═════ THE DATA ═════

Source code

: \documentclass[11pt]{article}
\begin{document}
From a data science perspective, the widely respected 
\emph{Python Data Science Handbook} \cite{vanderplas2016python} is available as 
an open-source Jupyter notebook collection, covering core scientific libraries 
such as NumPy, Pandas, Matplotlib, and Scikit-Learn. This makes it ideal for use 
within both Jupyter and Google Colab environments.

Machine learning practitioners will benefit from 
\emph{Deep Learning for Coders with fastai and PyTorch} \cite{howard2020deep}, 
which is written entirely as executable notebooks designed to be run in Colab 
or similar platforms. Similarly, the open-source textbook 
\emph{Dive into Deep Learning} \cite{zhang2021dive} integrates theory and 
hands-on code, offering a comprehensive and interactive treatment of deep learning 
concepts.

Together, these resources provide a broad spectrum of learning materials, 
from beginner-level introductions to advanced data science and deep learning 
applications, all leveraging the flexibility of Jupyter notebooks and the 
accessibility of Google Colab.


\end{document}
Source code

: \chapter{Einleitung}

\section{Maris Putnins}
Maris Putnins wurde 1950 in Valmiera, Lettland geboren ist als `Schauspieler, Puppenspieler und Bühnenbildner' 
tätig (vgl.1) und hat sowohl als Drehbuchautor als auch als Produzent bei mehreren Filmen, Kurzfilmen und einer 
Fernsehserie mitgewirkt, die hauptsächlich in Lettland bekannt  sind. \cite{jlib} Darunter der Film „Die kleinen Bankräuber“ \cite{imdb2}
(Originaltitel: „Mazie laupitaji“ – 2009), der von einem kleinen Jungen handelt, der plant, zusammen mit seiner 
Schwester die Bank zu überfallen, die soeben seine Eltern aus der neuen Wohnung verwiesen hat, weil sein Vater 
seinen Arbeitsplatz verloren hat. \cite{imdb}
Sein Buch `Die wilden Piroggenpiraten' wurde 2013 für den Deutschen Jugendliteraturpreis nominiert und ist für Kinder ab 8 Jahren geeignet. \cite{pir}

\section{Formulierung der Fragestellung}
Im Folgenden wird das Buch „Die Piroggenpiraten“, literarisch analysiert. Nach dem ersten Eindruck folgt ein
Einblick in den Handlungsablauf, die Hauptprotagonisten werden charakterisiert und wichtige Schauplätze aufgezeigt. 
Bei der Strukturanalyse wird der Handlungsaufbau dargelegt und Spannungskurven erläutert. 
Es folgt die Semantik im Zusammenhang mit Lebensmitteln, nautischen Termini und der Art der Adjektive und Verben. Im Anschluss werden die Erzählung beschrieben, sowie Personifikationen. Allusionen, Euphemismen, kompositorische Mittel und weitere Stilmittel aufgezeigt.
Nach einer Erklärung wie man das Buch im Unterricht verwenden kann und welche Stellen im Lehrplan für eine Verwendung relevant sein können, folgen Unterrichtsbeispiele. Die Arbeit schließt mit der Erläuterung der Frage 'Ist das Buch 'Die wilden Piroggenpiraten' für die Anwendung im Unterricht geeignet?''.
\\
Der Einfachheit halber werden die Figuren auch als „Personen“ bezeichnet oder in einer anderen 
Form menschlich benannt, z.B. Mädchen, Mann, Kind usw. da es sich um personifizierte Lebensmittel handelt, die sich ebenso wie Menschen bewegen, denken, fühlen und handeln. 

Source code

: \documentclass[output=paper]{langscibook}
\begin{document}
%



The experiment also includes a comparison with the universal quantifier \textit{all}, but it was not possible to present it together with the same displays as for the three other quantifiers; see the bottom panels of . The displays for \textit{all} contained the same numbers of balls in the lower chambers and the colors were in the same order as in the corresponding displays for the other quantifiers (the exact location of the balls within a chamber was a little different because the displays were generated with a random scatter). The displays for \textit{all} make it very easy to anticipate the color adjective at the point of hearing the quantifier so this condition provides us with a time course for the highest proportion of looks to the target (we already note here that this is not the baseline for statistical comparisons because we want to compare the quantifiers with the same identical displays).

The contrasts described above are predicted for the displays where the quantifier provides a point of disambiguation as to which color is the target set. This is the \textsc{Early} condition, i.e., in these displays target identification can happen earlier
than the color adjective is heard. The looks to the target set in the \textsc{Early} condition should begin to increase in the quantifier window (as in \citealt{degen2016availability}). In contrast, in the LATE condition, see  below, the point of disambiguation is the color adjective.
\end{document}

═════

Extract the full listing above without alteration.

Source code

: \documentclass[11pt]{article}
\begin{document}
From a data science perspective, the widely respected 
\emph{Python Data Science Handbook} \cite{vanderplas2016python} is available as 
an open-source Jupyter notebook collection, covering core scientific libraries 
such as NumPy, Pandas, Matplotlib, and Scikit-Learn. This makes it ideal for use 
within both Jupyter and Google Colab environments.

Machine learning practitioners will benefit from 
\emph{Deep Learning for Coders with fastai and PyTorch} \cite{howard2020deep}, 
which is written entirely as executable notebooks designed to be run in Colab 
or similar platforms. Similarly, the open-source textbook 
\emph{Dive into Deep Learning} \cite{zhang2021dive} integrates theory and 
hands-on code, offering a comprehensive and interactive treatment of deep learning 
concepts.

Together, these resources provide a broad spectrum of learning materials, 
from beginner-level introductions to advanced data science and deep learning 
applications, all leveraging the flexibility of Jupyter notebooks and the 
accessibility of Google Colab.


\end{document}
Source code

: \chapter{Einleitung}

\section{Maris Putnins}
Maris Putnins wurde 1950 in Valmiera, Lettland geboren ist als `Schauspieler, Puppenspieler und Bühnenbildner' 
tätig (vgl.1) und hat sowohl als Drehbuchautor als auch als Produzent bei mehreren Filmen, Kurzfilmen und einer 
Fernsehserie mitgewirkt, die hauptsächlich in Lettland bekannt  sind. \cite{jlib} Darunter der Film „Die kleinen Bankräuber“ \cite{imdb2}
(Originaltitel: „Mazie laupitaji“ – 2009), der von einem kleinen Jungen handelt, der plant, zusammen mit seiner 
Schwester die Bank zu überfallen, die soeben seine Eltern aus der neuen Wohnung verwiesen hat, weil sein Vater 
seinen Arbeitsplatz verloren hat. \cite{imdb}
Sein Buch `Die wilden Piroggenpiraten' wurde 2013 für den Deutschen Jugendliteraturpreis nominiert und ist für Kinder ab 8 Jahren geeignet. \cite{pir}

\section{Formulierung der Fragestellung}
Im Folgenden wird das Buch „Die Piroggenpiraten“, literarisch analysiert. Nach dem ersten Eindruck folgt ein
Einblick in den Handlungsablauf, die Hauptprotagonisten werden charakterisiert und wichtige Schauplätze aufgezeigt. 
Bei der Strukturanalyse wird der Handlungsaufbau dargelegt und Spannungskurven erläutert. 
Es folgt die Semantik im Zusammenhang mit Lebensmitteln, nautischen Termini und der Art der Adjektive und Verben. Im Anschluss werden die Erzählung beschrieben, sowie Personifikationen. Allusionen, Euphemismen, kompositorische Mittel und weitere Stilmittel aufgezeigt.
Nach einer Erklärung wie man das Buch im Unterricht verwenden kann und welche Stellen im Lehrplan für eine Verwendung relevant sein können, folgen Unterrichtsbeispiele. Die Arbeit schließt mit der Erläuterung der Frage 'Ist das Buch 'Die wilden Piroggenpiraten' für die Anwendung im Unterricht geeignet?''.
\\
Der Einfachheit halber werden die Figuren auch als „Personen“ bezeichnet oder in einer anderen 
Form menschlich benannt, z.B. Mädchen, Mann, Kind usw. da es sich um personifizierte Lebensmittel handelt, die sich ebenso wie Menschen bewegen, denken, fühlen und handeln. 

Source code

: \documentclass[output=paper]{langscibook}
\begin{document}
%



The experiment also includes a comparison with the universal quantifier \textit{all}, but it was not possible to present it together with the same displays as for the three other quantifiers; see the bottom panels of . The displays for \textit{all} contained the same numbers of balls in the lower chambers and the colors were in the same order as in the corresponding displays for the other quantifiers (the exact location of the balls within a chamber was a little different because the displays were generated with a random scatter). The displays for \textit{all} make it very easy to anticipate the color adjective at the point of hearing the quantifier so this condition provides us with a time course for the highest proportion of looks to the target (we already note here that this is not the baseline for statistical comparisons because we want to compare the quantifiers with the same identical displays).

The contrasts described above are predicted for the displays where the quantifier provides a point of disambiguation as to which color is the target set. This is the \textsc{Early} condition, i.e., in these displays target identification can happen earlier
than the color adjective is heard. The looks to the target set in the \textsc{Early} condition should begin to increase in the quantifier window (as in \citealt{degen2016availability}). In contrast, in the LATE condition, see  below, the point of disambiguation is the color adjective.
\end{document}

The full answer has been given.